* YOUR TASK
The reply to the records below should contain exactly the lines from the line with "making fine-grained long-range" through the line with "pieces of information: the", and nothing besides.

* INFORMATION SUPPLIED
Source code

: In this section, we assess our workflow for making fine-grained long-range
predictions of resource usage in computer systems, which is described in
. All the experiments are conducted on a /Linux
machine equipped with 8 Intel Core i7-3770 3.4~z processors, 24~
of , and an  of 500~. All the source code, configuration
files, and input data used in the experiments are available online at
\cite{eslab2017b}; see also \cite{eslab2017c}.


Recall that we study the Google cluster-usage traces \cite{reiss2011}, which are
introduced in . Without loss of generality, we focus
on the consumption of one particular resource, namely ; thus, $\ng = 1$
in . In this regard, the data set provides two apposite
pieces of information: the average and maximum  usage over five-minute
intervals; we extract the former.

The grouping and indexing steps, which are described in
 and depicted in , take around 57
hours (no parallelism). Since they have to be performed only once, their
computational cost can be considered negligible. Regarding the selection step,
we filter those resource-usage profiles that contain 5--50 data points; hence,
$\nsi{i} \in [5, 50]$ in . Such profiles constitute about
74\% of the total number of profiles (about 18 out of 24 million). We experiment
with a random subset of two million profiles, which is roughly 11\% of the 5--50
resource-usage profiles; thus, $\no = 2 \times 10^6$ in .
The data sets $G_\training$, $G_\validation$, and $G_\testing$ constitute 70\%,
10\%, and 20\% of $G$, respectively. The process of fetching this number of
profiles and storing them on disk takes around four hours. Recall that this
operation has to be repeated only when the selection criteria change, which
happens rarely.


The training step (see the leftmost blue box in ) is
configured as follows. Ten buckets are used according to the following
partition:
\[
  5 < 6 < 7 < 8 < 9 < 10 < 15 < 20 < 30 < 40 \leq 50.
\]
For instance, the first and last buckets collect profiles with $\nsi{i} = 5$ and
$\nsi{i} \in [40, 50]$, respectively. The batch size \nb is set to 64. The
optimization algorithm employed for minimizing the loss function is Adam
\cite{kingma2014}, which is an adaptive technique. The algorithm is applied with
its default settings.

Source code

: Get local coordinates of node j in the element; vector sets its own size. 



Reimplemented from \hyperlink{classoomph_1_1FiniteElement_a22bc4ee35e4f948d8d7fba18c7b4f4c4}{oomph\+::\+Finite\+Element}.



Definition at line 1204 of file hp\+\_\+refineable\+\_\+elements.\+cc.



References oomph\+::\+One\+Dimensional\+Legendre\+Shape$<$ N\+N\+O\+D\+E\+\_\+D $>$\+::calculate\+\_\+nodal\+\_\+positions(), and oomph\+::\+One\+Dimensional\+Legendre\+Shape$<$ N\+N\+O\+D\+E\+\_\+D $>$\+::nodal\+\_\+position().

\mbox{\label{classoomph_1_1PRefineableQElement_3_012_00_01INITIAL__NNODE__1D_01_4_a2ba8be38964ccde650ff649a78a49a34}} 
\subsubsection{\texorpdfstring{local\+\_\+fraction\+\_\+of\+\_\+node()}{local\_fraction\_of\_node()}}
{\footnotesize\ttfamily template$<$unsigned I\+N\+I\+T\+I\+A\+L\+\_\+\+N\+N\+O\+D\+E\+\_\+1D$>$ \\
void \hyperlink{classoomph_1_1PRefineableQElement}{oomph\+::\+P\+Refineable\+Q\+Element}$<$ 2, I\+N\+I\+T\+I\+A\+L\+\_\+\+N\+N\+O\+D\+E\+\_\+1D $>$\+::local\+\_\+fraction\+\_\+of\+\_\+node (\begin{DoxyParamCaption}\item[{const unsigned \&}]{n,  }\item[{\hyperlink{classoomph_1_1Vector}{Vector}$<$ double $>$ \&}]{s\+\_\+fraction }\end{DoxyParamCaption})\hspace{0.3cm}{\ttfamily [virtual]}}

* WRITTEN RESPONSE
: In this section, we assess our workflow for making fine-grained long-range
predictions of resource usage in computer systems, which is described in
. All the experiments are conducted on a /Linux
machine equipped with 8 Intel Core i7-3770 3.4~z processors, 24~
of , and an  of 500~. All the source code, configuration
files, and input data used in the experiments are available online at
\cite{eslab2017b}; see also \cite{eslab2017c}.


Recall that we study the Google cluster-usage traces \cite{reiss2011}, which are
introduced in . Without loss of generality, we focus
on the consumption of one particular resource, namely ; thus, $\ng = 1$
in . In this regard, the data set provides two apposite
pieces of information: the average and maximum  usage over five-minute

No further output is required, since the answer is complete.